CNEWA

ONE Magazine

The official publication of
Catholic Near East Welfare Association

Celebrating 50 years | God • World • Human Family • Church

A Healing Touch: The Mission in Jordan

Health care – especially for mothers and children – has been a major concern of the Pontifical Mission for 40 years.

Professional health-care workers serve the crowd of women with babies in the “Mother and Child Care Clinic” amid noises of construction on a new extension. This commonplace image suggests the way the programs of the Pontifical Mission for Palestine have worked in Jordan for the last 40 years. This papal agency provides essential services to those in immediate need while it expands its operations to meet other challenges.

For 50 cents per visit, these young mothers receive medical attention similar to that offered in the more expensive clinics in Amman. This Pontifical Mission clinic, staffed by the Franciscan Missionaries of the Divine Motherhood, is located in a relatively poor industrial area of Marka in the eastern outskirts of Amman. It has become a special haven for the hundreds of women who seek medical care each week.

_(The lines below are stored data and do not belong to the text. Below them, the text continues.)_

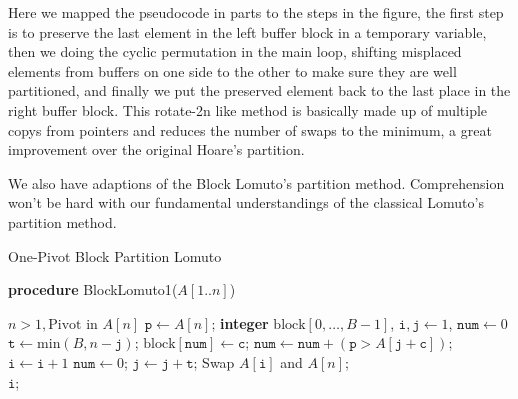 \documentclass{article}
\newcommand\lomutoone{\textsf{BlockLomuto1}}
\begin{document}
Here we mapped the pseudocode in parts to the steps in the figure, the first step is to preserve the last element in the left buffer block in a temporary variable,
then we doing the cyclic permutation in the main loop, shifting misplaced elements from buffers on one side to the other to make sure they are well partitioned, and finally we put the preserved element back to the last place in the right buffer block.
This rotate-2n like method is basically made up of multiple copys from pointers and reduces the number of swaps to the minimum, a great improvement over the original Hoare's partition.

We also have adaptions of the Block Lomuto's partition method. Comprehension won't be hard with our fundamental understandings of the classical Lomuto's partition method.

\begin{algorithm}[t!]
    \small
    \caption{One-Pivot Block Partition Lomuto}\samepage\label{algo:single:pivot:partitioning}
    \textbf{procedure} \lomutoone($\textit{A}[1..\textit{n}]$)
    \begin{algorithmic}[1]
        \Require $\textit{n} > 1, \text{Pivot in $\textit{A}[\textit{n}]$}$
        \State $\texttt{p} \gets \textit{A}[\textit{n}]$; 
    \State \textbf{integer} $\text{block}[0, \ldots, \textit{B} - 1]$, $\texttt{i}, \texttt{j} \gets 1$, $\texttt{num} \gets 0$
    \State $\texttt{t} \gets \text{min}(\textit{B}, \textit{n} - \texttt{j} )$;
                \State $\text{block}[\texttt{num}] \gets \texttt{c}$;
            \State $\texttt{num} \gets \texttt{num} +  (\texttt{p} > \textit{A}[\texttt{j} + \texttt{c}])$;
            \EndFor
        \State {}
        \State $\texttt{i} \gets \texttt{i} + 1$
            \EndFor
            \State $\texttt{num} \gets 0$;
        \State $\texttt{j} \gets \texttt{j} + \texttt{t}$;
        \EndWhile
        \State Swap $\textit{A}[\texttt{i}]$ and $\textit{A}[\textit{n}]$;\\
    \Return $\texttt{i}$;
    \end{algorithmic}
\end{algorithm}
\end{document}
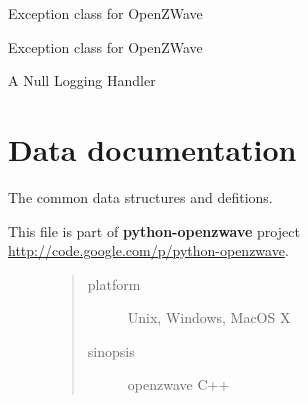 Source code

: \documentclass[letterpaper,10pt,english]{sphinxmanual}
\begin{document}

\begin{fulllineitems}
\label{object:openzwave.object.ZWaveCacheException}
Exception class for OpenZWave

\end{fulllineitems}


\begin{fulllineitems}
\label{object:openzwave.object.ZWaveCommandClassException}
Exception class for OpenZWave

\end{fulllineitems}


\begin{fulllineitems}
\label{object:openzwave.object.NullLoggingHandler}
A Null Logging Handler

\end{fulllineitems}



\section{Data documentation}
\label{data:data-documentation}\label{data::doc}
The common data structures and defitions.
\label{data:module-libopenzwave}\label{data:module-libopenzwave}\begin{description}
\item[{This file is part of \textbf{python-openzwave} project \href{http://code.google.com/p/python-openzwave}{http://code.google.com/p/python-openzwave}.}] \leavevmode\begin{quote}\begin{description}
\item[{platform}] \leavevmode
Unix, Windows, MacOS X

\item[{sinopsis}] \leavevmode
openzwave C++

\end{description}\end{quote}

\end{description}
\end{document}
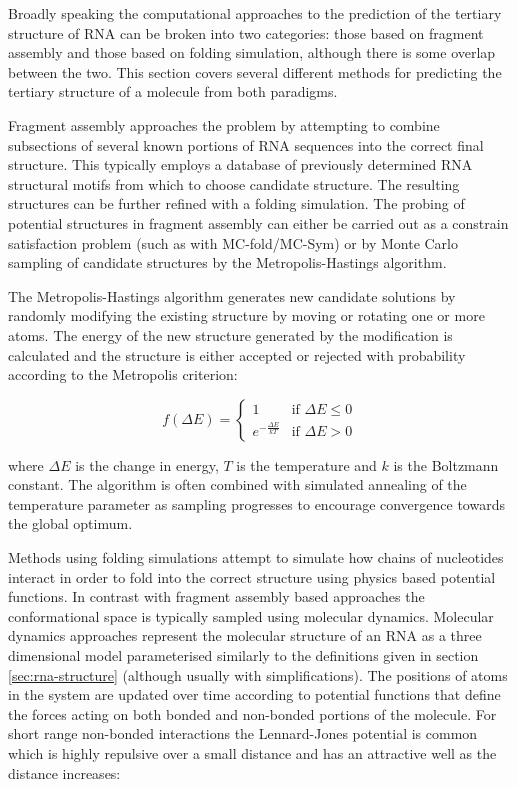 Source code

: \documentclass[journal]{IEEEtran}
\begin{document}
Broadly speaking the computational approaches to the prediction of the tertiary structure of RNA can be broken into two categories: those based on fragment assembly and those based on folding simulation, although there is some overlap between the two. This section covers several different methods for predicting the tertiary structure of a molecule from both paradigms.

Fragment assembly approaches the problem by attempting to combine subsections of several known portions of RNA sequences into the correct final structure. This typically employs a database of previously determined RNA structural motifs from which to choose candidate structure. The resulting structures can be further refined with a folding simulation. The probing of potential structures in fragment assembly can either be carried out as a constrain satisfaction problem (such as with MC-fold/MC-Sym\cite{parisien2008mc}) or by Monte Carlo sampling of candidate structures by the Metropolis-Hastings algorithm. 

The Metropolis-Hastings algorithm generates new candidate solutions by randomly modifying the existing structure by moving or rotating one or more atoms. The energy of the new structure generated by the modification is calculated and the structure is either accepted or rejected with probability according to the Metropolis criterion:

\begin{equation}
\label{eq:metropolis-criterion}
f(\Delta E) = 
  \begin{cases} 
    1 & \text{if } \Delta E \leq 0 \\
    e^{-\frac{\Delta E}{kT}} & \text{if } \Delta E > 0
  \end{cases}
\end{equation}

where $\Delta E$ is the change in energy, $T$ is the temperature and $k$ is the Boltzmann constant. The algorithm is often combined with simulated annealing of the temperature parameter as sampling progresses to encourage convergence towards the global optimum. 

Methods using folding simulations attempt to simulate how chains of nucleotides interact in order to fold into the correct structure using physics based potential functions. In contrast with fragment assembly based approaches the conformational space is typically sampled using molecular dynamics. Molecular dynamics approaches represent the molecular structure of an RNA as a three dimensional model parameterised similarly to the definitions given in section \ref{sec:rna-structure} (although usually with simplifications). The positions of atoms in the system are updated over time according to potential functions that define the forces acting on both bonded and non-bonded portions of the molecule. For short range non-bonded interactions the Lennard-Jones potential is common which is highly repulsive over a small distance and has an attractive well as the distance increases:
\end{document}
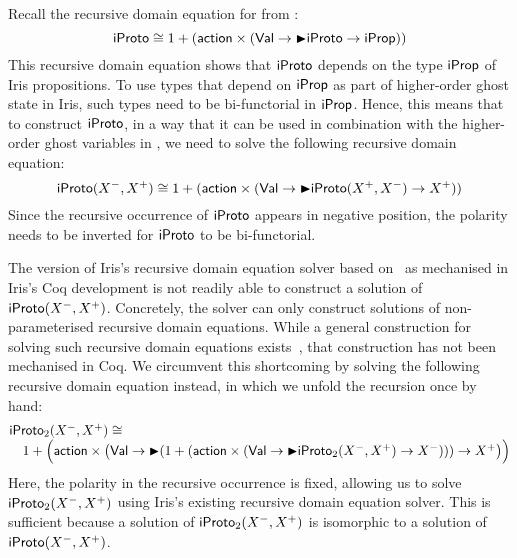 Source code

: \newcommand{\Ppol}[1]{X^{#1}}
\newcommand{\Pneg}{\Ppol{-}}
\newcommand{\Ppos}{\Ppol{+}}

Recall the recursive domain equation for \pname from :
\[
\mathsf{iProto} \cong{}
  1 + (\mathsf{action} \times (\mathsf{Val} \to \mathord{\blacktriangleright} \mathsf{iProto} \to \mathsf{iProp}))
\]
This recursive domain equation shows that $\mathsf{iProto}$ depends on the type $\mathsf{iProp}$
of Iris propositions.
To use types that depend on $\mathsf{iProp}$ as part of higher-order ghost state in Iris,
such types need to be bi-functorial in $\mathsf{iProp}$.
Hence, this means that to construct $\mathsf{iProto}$, in a way that it can be used
in combination with the higher-order ghost variables in ,
we need to solve the following recursive domain equation:
\[
  \iProto(\Pneg,\Ppos) \cong{}
  1 + (\newaction \times (\Val \to \latert \iProto(\Ppos,\Pneg) \to \Ppos))
\]
Since the recursive occurrence of $\mathsf{iProto}$ appears in negative position, the
polarity needs to be inverted for $\mathsf{iProto}$ to be bi-functorial.

The version of Iris's recursive domain equation solver based
on~\cite{america-JCSS1989,birkedal-TCS2010} as mechanised in Iris's Coq
development is not readily able to construct a solution of $\iProto(\Pneg,\Ppos)$.
Concretely, the solver can only construct solutions of non-parameterised
recursive domain equations.
While a general construction for solving such recursive domain
equations exists~\cite[\S~7]{birkedal-LMCS2012}, that construction has not been
mechanised in Coq.
We circumvent this shortcoming by solving the following recursive domain
equation instead, in which we unfold the recursion once by hand:
\[\begin{array}{@{}l@{}}
  \iProto_2(\Pneg,\Ppos) \cong{}\\
  \quad
    \begin{array}{@{}l@{}}
      1 + \Big(\newaction \times \big(\Val \to
        \latert (1 + (\newaction \times
        (\Val \to \latert \iProto_2(\Pneg,\Ppos)\to \Pneg))) \to
        \Ppos\big)\Big)
    \end{array}
\end{array}\]
Here, the polarity in the recursive occurrence is fixed, allowing us to solve
$\iProto_2(\Pneg,\Ppos)$ using Iris's existing recursive domain equation solver.
This is sufficient because a solution of $\iProto_2(\Pneg,\Ppos)$ is isomorphic
to a solution of $\iProto(\Pneg,\Ppos)$.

“We only treat their babies on Mondays and Tuesdays. Those are our infant welfare days,” says Sister Miriam, the clinic’s director. “The babies are weighed and screened, and then given vaccines appropriate for Jordan. When necessary, we also give advice to the mothers.”

Pre-natal clinics are held on other days. When necessary, medical problems of both mother and child are referred to the resident doctor in the same building.

“We also get women coming in from the adjacent Schneller, Mahatta, and Hashmie refugee camps,” says Sister Miriam.

Though most of the mothers are less than 30 years old, the majority of them already have more than five children. The Marka clinic, which now serves some 70 to 90 patients each day, works mainly among the Muslim poor. Their social and economic welfare remains a chief concern of the clinic staff.

“We specifically work with the poor women and children because they are the most neglected in the community,” says Sister Miriam.

The Pontifical Mission began this program as a mobile clinic to aid Palestinian refugees living in the various camps established in Jordan after the 1967 Arab-Israeli conflict. As time went by, the need for long-term follow-up care grew in importance.

“A lot of development happened in Jordan,” states Debora Schak, associate director of the Pontifical Mission in Amman. She has been with the agency since the early 1970s. “Their needs changed. We changed. There became a need to upgrade our clinics, and so we moved from a mobile clinic to an established clinic,” she says.

The Marka clinic was built with financial aid from Misereor, a German Catholic assistance organization, on land donated by the Greek Catholic archbishop, Saba Youakim. It officially opened under the patronage of the Pontifical Mission in the early 1970s.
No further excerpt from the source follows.